Micah was from a place called Moresheth. He was a prophet during Hezekiah’s rule. Hezekiah you might remember being one of those kings who didn’t really do a whole lot. Micah had a lot to say about the future. And since a lot of what he predicted came true, they included his writings in the Bible. Had they not, you wouldn’t be reading this right now.
Anyways, Micah was convinced that Samaria and Jerusalem were on a crash course to fucked-ville. He was like, “Yo. Ya’ll have been sinning your asses off and that’s pissing god off. He’s gonna fuck up your land and break all your idols. Because of this I’m sad. I’m going to howl like a jackal and moan like an owl. I’m not sure why I’m going to do this, but believe me, I’m fucking going to. Also I’m not going to wear shoes anymore.”
Then he lists all the places that are going to get fucked up and how. Then he makes a warning to greedy people, “All you fuck-Os that covet fields and take them and screw people out of their rightful inheritance, god’s fucking you up. You will lose everything you have because god hates you because you’re an asshole.”

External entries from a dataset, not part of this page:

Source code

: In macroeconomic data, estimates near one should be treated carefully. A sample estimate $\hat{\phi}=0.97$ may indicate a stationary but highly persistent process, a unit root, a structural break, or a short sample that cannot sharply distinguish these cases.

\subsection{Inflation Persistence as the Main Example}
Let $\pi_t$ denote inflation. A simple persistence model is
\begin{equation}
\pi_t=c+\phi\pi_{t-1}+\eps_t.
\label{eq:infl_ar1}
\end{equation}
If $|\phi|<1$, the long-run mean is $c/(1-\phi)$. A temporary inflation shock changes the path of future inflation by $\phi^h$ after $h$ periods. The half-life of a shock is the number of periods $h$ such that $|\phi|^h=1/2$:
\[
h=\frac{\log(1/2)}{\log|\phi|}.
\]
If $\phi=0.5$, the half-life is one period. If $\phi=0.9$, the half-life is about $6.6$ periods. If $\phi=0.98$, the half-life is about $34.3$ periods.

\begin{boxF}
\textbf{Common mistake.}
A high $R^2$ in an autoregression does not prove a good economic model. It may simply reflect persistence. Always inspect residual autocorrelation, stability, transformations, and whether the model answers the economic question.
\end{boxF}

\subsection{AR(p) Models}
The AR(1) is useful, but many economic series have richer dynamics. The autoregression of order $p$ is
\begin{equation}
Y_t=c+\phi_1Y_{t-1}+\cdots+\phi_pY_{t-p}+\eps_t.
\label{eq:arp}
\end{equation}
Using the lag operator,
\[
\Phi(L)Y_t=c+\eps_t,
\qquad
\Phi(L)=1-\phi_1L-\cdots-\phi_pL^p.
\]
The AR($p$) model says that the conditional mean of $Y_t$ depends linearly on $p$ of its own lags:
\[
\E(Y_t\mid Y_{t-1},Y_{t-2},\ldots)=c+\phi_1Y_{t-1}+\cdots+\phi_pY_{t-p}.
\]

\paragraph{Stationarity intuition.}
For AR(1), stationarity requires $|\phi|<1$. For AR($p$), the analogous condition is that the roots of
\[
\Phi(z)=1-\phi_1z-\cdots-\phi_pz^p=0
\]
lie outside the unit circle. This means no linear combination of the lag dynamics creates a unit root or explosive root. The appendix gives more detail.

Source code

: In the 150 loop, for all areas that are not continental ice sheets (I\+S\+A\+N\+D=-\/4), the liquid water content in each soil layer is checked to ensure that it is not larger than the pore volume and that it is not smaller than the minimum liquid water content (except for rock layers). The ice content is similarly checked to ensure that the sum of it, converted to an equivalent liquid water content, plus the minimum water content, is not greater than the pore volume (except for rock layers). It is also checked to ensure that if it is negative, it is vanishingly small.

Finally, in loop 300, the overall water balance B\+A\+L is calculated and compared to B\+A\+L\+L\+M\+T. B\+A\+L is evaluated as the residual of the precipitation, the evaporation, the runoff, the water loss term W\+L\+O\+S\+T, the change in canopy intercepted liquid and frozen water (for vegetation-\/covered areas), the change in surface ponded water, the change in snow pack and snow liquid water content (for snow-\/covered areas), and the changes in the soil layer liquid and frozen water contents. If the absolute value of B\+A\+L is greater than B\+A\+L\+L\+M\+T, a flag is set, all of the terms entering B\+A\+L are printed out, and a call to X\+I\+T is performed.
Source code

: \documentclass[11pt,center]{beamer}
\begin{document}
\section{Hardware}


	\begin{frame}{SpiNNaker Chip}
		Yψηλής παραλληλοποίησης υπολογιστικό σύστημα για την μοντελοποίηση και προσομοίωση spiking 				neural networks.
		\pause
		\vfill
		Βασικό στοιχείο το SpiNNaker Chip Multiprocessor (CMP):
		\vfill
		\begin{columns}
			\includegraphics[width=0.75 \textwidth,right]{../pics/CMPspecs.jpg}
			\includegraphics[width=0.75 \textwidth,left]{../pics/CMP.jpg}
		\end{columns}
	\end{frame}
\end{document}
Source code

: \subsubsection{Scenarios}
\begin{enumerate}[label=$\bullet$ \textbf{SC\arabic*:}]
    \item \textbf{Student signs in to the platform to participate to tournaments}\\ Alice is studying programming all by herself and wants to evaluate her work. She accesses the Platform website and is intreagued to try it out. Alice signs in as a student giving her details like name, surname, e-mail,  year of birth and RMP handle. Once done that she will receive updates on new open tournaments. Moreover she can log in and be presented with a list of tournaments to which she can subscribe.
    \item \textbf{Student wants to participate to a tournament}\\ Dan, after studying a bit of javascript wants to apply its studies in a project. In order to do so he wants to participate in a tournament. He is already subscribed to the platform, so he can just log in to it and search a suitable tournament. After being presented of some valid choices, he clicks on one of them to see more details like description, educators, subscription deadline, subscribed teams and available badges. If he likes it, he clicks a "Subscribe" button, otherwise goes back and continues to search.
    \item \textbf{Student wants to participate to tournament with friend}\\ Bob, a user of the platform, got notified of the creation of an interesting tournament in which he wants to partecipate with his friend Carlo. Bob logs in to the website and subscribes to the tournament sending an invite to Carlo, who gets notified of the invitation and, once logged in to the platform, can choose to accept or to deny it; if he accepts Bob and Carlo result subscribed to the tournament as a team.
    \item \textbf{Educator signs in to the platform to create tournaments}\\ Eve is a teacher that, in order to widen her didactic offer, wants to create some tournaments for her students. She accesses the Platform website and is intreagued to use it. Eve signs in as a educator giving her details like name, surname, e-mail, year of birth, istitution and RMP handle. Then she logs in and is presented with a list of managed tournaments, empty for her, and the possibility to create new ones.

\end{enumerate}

Then he gets kind of personal talking about all the other prophets who are telling him to lighten up. He tells them all to go fuck themselves. He says, “Yeah, some prophets will just come and say, ‘Yeah, you’re future is bright and you’ll have a lot of wine and beer.’ Fuck these prophets. They’re fucking making shit up, because that’s what they think you wanna hear. I’m telling you the fucking truth. So fuck you.”
He does make a promise, though, that all of the cool honest people will be totally okay throughout the destruction and chaos. I’m not entirely convinced that this happened. Then he talks shit on all the leaders and prophets about how they should’ve done more to prevent this shit from happening.
He makes another promise that everyone who’s totally cool and good will live on a special mountain that god picked out and have his own fig tree and vine and nobody will scare them. Ever. Also, eventually everyone who’s cool will be able to return to Jerusalem eventually. I’m also not convinced that that happened either.
But he was very sure that the Assyrian empire was about to fuck everyone’s shit up. And the Assyrians were very good about fucking everyone’s shit up. He says that the descendants of Nimrod, Jacob, and apparently 5 other guys will stand up to the Assyrians. Which is weird because Nimrod was the founder of Ninevah which was the capital of Assyria. But god will definitely fuck with a bunch of people.
God will definitely fuck up Israel because they’ve been pissing him off. And he will make goddamn sure that they’ll be miserable for a long time. But eventually he’ll give them their country back.
The book ends with him praising god for being so forgiving. I’m not quite sure where he got that idea from.